> Task prompt:
When you reach the line with "Chat: Socket.IO (real-time chat)." in the listing below, transcribe it and each line after it up to and including the line with "Convenience & Engagement", exactly and with nothing else.

> Record set:
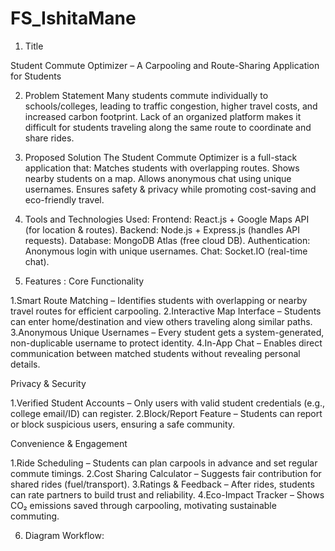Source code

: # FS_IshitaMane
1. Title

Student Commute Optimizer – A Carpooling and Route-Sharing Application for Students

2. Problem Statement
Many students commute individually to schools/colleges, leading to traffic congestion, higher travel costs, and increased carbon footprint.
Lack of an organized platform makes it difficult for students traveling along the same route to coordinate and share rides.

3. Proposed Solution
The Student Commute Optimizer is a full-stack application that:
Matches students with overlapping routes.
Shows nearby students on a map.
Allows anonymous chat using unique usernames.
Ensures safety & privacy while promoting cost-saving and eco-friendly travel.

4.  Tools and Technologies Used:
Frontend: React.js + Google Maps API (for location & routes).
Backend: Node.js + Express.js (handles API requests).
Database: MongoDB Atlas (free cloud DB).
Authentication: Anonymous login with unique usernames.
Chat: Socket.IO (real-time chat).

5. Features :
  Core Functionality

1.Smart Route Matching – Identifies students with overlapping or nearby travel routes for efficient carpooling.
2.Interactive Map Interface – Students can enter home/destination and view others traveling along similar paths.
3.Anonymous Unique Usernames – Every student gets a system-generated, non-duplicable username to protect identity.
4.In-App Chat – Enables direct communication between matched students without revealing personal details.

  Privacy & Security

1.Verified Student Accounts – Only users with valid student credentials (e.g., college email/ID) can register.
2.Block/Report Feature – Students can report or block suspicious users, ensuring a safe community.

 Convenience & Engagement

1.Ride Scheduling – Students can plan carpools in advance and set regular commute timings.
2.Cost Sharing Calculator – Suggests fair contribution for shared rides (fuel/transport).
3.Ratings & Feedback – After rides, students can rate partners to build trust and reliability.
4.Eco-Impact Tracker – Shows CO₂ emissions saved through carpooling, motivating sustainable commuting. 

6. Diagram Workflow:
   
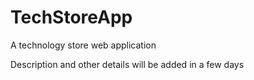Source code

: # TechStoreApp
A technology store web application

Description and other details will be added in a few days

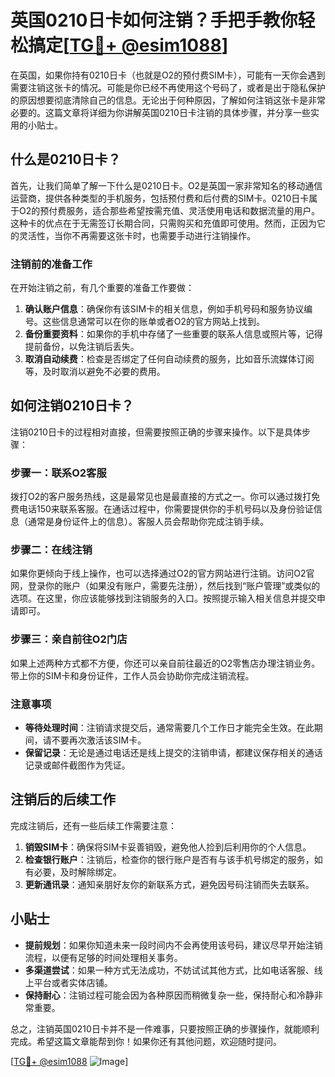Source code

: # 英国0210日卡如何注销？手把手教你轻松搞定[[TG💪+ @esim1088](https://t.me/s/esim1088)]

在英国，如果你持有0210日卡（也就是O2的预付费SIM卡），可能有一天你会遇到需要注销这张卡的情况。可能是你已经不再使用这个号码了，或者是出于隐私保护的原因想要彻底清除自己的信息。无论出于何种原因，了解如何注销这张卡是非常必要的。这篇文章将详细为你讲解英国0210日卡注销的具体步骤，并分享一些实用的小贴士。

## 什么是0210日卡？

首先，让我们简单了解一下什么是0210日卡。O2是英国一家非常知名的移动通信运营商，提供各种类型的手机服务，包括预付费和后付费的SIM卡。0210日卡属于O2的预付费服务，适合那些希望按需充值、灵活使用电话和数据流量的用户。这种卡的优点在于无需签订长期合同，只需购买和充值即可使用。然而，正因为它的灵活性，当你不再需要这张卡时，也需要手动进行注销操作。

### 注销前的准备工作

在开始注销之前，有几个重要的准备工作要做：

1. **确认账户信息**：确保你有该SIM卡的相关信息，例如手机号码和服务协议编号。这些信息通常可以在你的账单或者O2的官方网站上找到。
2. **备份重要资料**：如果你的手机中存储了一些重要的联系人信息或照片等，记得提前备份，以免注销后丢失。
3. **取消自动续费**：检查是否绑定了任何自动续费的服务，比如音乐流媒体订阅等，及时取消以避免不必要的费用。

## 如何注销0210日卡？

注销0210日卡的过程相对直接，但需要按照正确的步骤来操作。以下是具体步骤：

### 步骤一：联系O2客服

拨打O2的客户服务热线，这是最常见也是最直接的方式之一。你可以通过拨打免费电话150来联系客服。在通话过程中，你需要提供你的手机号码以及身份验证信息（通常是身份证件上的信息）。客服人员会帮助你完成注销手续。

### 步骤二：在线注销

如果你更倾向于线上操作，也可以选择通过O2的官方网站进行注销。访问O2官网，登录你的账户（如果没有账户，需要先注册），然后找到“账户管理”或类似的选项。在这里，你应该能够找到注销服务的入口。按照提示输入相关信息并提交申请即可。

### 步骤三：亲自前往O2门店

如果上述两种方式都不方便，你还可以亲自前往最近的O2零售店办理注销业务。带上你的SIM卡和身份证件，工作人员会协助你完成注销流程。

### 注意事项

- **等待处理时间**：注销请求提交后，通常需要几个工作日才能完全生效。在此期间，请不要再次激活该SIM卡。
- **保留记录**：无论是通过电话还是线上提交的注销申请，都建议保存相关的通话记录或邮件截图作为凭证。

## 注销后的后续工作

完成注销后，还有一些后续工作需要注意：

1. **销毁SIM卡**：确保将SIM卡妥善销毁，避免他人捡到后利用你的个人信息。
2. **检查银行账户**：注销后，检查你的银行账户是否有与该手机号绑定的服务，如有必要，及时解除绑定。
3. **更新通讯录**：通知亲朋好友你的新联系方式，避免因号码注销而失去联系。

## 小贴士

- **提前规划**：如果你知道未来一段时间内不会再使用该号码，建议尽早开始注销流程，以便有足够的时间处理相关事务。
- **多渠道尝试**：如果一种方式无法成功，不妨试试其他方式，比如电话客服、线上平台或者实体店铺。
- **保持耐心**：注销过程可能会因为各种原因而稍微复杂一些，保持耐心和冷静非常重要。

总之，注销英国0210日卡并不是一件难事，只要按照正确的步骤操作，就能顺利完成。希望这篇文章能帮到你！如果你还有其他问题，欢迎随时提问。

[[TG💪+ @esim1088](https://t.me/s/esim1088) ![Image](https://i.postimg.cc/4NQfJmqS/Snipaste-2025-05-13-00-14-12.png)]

...

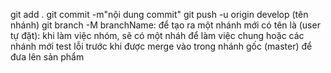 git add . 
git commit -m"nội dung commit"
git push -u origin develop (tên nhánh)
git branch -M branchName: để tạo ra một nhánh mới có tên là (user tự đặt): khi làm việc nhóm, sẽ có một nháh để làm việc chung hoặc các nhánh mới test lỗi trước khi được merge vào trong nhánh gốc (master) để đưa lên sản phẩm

==

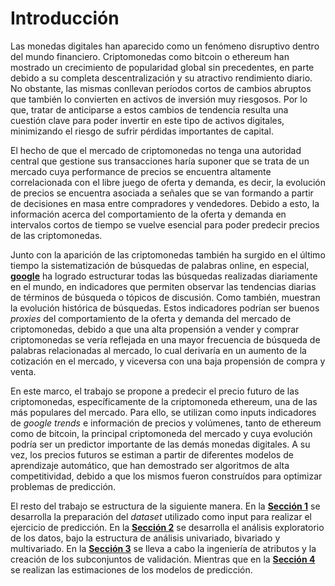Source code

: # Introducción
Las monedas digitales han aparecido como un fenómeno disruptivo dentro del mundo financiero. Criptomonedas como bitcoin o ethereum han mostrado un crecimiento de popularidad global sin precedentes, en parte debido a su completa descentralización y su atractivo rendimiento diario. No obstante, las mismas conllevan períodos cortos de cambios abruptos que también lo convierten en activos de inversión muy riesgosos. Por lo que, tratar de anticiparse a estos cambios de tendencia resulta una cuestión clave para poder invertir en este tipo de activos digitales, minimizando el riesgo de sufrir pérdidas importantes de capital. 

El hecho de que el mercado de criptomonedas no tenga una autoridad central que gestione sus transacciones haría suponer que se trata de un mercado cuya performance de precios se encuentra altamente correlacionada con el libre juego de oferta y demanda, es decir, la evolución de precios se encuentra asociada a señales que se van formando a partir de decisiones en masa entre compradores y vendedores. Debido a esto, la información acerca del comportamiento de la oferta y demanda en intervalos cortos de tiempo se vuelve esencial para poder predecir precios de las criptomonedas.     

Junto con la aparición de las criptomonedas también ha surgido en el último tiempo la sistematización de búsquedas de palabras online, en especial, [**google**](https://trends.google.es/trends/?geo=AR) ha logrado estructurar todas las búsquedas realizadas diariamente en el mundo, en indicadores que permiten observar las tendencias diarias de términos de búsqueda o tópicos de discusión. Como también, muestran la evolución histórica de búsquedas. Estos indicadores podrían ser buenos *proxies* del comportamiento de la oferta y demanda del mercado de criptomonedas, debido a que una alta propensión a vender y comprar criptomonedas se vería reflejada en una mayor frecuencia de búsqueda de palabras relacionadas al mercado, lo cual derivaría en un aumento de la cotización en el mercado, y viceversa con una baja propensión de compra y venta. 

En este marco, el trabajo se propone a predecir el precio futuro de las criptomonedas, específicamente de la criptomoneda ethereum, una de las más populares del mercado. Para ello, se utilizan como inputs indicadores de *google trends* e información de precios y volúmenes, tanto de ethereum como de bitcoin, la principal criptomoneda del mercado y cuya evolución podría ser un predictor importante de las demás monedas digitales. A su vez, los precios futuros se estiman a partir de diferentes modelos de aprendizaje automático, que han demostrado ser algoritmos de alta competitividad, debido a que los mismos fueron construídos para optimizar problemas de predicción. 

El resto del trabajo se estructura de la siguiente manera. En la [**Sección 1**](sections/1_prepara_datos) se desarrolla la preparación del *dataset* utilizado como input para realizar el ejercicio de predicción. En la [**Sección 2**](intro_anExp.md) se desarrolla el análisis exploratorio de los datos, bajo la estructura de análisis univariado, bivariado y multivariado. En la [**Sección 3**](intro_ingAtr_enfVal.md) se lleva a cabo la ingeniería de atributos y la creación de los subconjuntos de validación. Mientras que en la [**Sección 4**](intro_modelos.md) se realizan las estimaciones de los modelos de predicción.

> Exercise answer:
Chat: Socket.IO (real-time chat).

5. Features :
  Core Functionality

1.Smart Route Matching – Identifies students with overlapping or nearby travel routes for efficient carpooling.
2.Interactive Map Interface – Students can enter home/destination and view others traveling along similar paths.
3.Anonymous Unique Usernames – Every student gets a system-generated, non-duplicable username to protect identity.
4.In-App Chat – Enables direct communication between matched students without revealing personal details.

  Privacy & Security

1.Verified Student Accounts – Only users with valid student credentials (e.g., college email/ID) can register.
2.Block/Report Feature – Students can report or block suspicious users, ensuring a safe community.

 Convenience & Engagement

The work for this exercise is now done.